The ten most religious states in America all voted for Mr. Bain Capital. Only one of the ten least religious states (Alaska) voted for him.

And, of course, Rick Perry, probably the most God-bothering governor in America, spends much of his time rubbing other states' noses in the economic success that his state has achieved as a result of high oil prices and a shredded social contract.

*****

Brooks used to think it was perfectly OK that people craved the trappings of wealth -- or maybe he just said that because it was an easy way to bash Democrats who engage in "class warfare":
Americans live in a culture of abundance. They have always had a sense that great opportunities lie just over the horizon, in the next valley, with the next job or the next big thing. None of us is really poor; we're just pre-rich.

Americans read magazines for people more affluent than they are (W, Cigar Aficionado, The New Yorker, Robb Report, Town and Country) because they think that someday they could be that guy with the tastefully appointed horse farm. Democratic politicians proposing to take from the rich are just bashing the dreams of our imminent selves.
He also seemed to think that rich people don't really lose their moral bearings -- or maybe he thought that was true only outside the decadent big cities:
Most successful people, like Lincoln, also have a core faith in the moral power of hard work.

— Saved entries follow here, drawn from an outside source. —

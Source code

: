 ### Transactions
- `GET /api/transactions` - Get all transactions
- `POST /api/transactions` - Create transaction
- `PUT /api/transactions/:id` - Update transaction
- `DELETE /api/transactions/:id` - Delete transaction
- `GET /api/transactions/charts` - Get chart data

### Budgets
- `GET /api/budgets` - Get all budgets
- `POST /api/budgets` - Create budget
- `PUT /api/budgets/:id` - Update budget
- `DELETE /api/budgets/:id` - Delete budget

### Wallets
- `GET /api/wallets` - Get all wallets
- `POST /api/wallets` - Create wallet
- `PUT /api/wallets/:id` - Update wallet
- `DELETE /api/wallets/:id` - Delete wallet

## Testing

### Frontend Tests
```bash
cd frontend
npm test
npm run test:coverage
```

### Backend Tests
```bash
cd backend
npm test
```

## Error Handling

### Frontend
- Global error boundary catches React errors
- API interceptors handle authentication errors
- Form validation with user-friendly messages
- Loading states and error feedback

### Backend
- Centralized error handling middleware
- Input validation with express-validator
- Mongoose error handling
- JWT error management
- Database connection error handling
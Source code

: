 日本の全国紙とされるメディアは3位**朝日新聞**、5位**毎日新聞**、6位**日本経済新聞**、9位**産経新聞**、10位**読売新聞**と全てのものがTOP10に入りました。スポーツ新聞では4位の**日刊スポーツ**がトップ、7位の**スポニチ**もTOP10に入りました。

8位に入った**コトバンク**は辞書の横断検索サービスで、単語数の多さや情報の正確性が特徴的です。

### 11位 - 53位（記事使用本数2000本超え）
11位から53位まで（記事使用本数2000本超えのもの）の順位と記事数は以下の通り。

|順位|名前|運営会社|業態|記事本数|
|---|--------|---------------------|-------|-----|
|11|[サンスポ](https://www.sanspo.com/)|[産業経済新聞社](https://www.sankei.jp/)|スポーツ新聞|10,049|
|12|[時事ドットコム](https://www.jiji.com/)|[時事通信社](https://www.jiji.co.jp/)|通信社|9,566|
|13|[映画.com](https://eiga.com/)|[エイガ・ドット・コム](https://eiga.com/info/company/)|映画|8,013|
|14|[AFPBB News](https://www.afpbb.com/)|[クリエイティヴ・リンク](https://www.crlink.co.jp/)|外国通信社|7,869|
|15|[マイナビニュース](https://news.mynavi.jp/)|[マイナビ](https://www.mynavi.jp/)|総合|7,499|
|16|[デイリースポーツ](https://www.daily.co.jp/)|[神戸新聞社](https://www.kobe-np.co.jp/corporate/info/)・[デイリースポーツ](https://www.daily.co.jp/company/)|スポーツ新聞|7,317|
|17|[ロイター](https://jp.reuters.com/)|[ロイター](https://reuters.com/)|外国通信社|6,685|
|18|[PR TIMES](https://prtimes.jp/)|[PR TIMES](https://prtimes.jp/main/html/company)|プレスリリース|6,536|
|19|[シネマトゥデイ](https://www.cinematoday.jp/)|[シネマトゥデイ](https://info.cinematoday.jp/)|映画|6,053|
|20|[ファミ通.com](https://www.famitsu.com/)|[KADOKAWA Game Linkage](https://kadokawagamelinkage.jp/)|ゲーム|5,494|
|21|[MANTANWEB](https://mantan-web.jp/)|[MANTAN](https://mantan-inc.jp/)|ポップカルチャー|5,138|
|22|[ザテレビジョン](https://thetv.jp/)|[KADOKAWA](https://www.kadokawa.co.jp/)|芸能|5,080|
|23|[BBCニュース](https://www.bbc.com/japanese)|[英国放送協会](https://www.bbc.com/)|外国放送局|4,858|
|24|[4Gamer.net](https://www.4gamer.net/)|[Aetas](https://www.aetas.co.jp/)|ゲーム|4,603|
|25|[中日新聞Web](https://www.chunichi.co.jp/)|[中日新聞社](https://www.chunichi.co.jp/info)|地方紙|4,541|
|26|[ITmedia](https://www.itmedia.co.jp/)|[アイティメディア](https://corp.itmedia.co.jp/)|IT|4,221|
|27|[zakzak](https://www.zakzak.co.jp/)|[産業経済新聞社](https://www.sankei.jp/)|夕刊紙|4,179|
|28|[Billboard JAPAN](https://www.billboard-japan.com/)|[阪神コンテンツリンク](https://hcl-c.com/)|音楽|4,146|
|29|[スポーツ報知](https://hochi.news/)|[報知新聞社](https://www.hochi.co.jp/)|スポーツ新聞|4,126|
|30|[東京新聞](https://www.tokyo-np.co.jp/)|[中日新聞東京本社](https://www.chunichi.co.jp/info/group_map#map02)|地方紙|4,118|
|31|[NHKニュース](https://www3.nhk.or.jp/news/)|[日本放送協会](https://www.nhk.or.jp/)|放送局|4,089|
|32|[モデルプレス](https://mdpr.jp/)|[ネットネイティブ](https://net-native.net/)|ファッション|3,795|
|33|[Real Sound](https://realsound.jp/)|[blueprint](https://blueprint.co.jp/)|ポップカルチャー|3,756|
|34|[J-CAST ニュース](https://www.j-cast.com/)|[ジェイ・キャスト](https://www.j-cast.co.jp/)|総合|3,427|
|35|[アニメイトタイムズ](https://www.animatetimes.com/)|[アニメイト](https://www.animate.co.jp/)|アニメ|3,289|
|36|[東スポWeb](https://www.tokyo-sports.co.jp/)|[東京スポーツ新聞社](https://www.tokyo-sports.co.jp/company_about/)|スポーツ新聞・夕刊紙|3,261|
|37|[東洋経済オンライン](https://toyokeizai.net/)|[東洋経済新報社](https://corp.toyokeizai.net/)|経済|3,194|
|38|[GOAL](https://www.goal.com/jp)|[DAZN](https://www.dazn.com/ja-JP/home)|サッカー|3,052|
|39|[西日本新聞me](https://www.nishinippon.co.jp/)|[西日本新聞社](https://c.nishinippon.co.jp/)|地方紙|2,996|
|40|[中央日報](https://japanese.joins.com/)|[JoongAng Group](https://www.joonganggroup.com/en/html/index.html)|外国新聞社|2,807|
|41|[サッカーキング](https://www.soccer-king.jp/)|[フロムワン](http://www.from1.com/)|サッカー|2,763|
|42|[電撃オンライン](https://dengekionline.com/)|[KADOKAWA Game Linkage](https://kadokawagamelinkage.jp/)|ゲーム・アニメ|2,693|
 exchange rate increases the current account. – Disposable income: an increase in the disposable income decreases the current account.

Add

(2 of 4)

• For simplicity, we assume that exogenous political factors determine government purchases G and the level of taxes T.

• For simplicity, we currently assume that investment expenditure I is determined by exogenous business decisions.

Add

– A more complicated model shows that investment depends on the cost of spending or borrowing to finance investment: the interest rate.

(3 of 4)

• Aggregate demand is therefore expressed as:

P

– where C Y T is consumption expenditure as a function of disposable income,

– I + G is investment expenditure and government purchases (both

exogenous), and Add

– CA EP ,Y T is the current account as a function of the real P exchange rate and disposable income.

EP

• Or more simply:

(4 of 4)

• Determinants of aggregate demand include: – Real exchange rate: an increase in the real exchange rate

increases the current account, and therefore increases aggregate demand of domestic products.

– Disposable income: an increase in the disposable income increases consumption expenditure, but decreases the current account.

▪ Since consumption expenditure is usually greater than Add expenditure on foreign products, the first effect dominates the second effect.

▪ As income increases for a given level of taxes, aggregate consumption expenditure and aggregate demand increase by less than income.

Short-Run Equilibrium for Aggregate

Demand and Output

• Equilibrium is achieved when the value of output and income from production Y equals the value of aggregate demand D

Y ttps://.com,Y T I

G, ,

... many of the hard-working people who make up the ranks of the gradually successful are flamboyance vacuums. Often they are far more interested in working and making money than in consuming and spending money. According to research that Thomas J. Stanley did for his book "The Millionaire Next Door," written with William D. Danko, 70 percent of millionaires have their shoes resoled and repaired rather than replaced, and the average millionaire spends about $140 on a pair of shoes, which doesn't get you Guccis. After Visa and MasterCard, the most common credit cards in the millionaire's wallets are charge cards for Sears and J.C. Penney . In that 1996 study, Stanley and Danko reported that the typical millionaire paid $399 for his most expensive suit and $24,800 for his or her most recent car or truck, which is only $3,800 more than what the average American spent.

In other words, they shop the way most Americans shop....
In this, as in so many respects, people who live in Manhattan or Los Angeles or San Francisco or even Dallas have to keep reminding themselves that their experience is not typical. In most places in America, there are no massive concentrations of rich people and hence no Madison Avenue boutiques, no fine art galleries, no personal shoppers. There is just the country club, and certain social pressures to be just this affluent, to prove you are a success, and no more so.
What happened?

Did we decadent city folk burn down the churches all these Millionaires Next Door used to attend? I don't remember doing that myself, but maybe I was drunk on atheism.